--- DATA PROVIDED Enclosed Below ---

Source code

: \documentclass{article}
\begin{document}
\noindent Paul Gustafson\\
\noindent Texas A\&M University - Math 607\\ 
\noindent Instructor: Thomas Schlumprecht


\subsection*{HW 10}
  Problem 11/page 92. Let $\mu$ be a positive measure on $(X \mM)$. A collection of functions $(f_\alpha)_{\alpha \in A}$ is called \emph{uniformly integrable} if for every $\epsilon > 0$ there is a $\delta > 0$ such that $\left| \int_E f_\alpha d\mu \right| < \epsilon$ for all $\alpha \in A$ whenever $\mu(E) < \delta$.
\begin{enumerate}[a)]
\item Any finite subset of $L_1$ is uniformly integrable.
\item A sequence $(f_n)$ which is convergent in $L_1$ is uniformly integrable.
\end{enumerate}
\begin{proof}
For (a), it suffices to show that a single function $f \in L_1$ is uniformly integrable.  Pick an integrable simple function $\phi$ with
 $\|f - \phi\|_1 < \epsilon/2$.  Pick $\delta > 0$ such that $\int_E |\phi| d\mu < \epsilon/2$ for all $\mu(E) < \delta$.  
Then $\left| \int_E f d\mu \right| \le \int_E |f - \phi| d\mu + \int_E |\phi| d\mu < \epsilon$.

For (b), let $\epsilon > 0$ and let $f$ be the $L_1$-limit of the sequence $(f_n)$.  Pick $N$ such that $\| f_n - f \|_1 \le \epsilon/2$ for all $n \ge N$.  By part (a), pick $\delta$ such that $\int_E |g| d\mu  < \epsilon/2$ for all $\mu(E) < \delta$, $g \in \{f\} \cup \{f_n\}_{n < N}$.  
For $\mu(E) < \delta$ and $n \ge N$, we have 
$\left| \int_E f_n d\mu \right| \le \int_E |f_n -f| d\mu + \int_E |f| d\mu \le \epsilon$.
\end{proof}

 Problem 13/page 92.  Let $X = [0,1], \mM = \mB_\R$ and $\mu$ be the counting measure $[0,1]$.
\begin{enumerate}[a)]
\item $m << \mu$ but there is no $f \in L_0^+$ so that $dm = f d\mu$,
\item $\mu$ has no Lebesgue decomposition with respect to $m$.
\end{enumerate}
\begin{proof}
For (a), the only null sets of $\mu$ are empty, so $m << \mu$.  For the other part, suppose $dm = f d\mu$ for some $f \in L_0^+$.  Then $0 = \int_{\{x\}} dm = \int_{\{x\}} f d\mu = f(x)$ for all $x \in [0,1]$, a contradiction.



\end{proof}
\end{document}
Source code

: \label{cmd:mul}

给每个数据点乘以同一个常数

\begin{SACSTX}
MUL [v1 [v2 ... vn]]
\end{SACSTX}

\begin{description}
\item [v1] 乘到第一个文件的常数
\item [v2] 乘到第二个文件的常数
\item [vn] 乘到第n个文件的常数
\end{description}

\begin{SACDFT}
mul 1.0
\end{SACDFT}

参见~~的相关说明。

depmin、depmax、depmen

--- End of Enclosed DATA PROVIDED ---

So that nothing is lost, please repeat all of the entries exactly.

* OUTPUT FOR THIS TASK
Source code

: \documentclass{article}
\begin{document}
\noindent Paul Gustafson\\
\noindent Texas A\&M University - Math 607\\ 
\noindent Instructor: Thomas Schlumprecht


\subsection*{HW 10}
  Problem 11/page 92. Let $\mu$ be a positive measure on $(X \mM)$. A collection of functions $(f_\alpha)_{\alpha \in A}$ is called \emph{uniformly integrable} if for every $\epsilon > 0$ there is a $\delta > 0$ such that $\left| \int_E f_\alpha d\mu \right| < \epsilon$ for all $\alpha \in A$ whenever $\mu(E) < \delta$.
\begin{enumerate}[a)]
\item Any finite subset of $L_1$ is uniformly integrable.
\item A sequence $(f_n)$ which is convergent in $L_1$ is uniformly integrable.
\end{enumerate}
\begin{proof}
For (a), it suffices to show that a single function $f \in L_1$ is uniformly integrable.  Pick an integrable simple function $\phi$ with
 $\|f - \phi\|_1 < \epsilon/2$.  Pick $\delta > 0$ such that $\int_E |\phi| d\mu < \epsilon/2$ for all $\mu(E) < \delta$.  
Then $\left| \int_E f d\mu \right| \le \int_E |f - \phi| d\mu + \int_E |\phi| d\mu < \epsilon$.

For (b), let $\epsilon > 0$ and let $f$ be the $L_1$-limit of the sequence $(f_n)$.  Pick $N$ such that $\| f_n - f \|_1 \le \epsilon/2$ for all $n \ge N$.  By part (a), pick $\delta$ such that $\int_E |g| d\mu  < \epsilon/2$ for all $\mu(E) < \delta$, $g \in \{f\} \cup \{f_n\}_{n < N}$.  
For $\mu(E) < \delta$ and $n \ge N$, we have 
$\left| \int_E f_n d\mu \right| \le \int_E |f_n -f| d\mu + \int_E |f| d\mu \le \epsilon$.
\end{proof}

 Problem 13/page 92.  Let $X = [0,1], \mM = \mB_\R$ and $\mu$ be the counting measure $[0,1]$.
\begin{enumerate}[a)]
\item $m << \mu$ but there is no $f \in L_0^+$ so that $dm = f d\mu$,
\item $\mu$ has no Lebesgue decomposition with respect to $m$.
\end{enumerate}
\begin{proof}
For (a), the only null sets of $\mu$ are empty, so $m << \mu$.  For the other part, suppose $dm = f d\mu$ for some $f \in L_0^+$.  Then $0 = \int_{\{x\}} dm = \int_{\{x\}} f d\mu = f(x)$ for all $x \in [0,1]$, a contradiction.



\end{proof}
\end{document}
Source code

: \label{cmd:mul}

给每个数据点乘以同一个常数

\begin{SACSTX}
MUL [v1 [v2 ... vn]]
\end{SACSTX}

\begin{description}
\item [v1] 乘到第一个文件的常数
\item [v2] 乘到第二个文件的常数
\item [vn] 乘到第n个文件的常数
\end{description}

\begin{SACDFT}
mul 1.0
\end{SACDFT}

参见~~的相关说明。

depmin、depmax、depmen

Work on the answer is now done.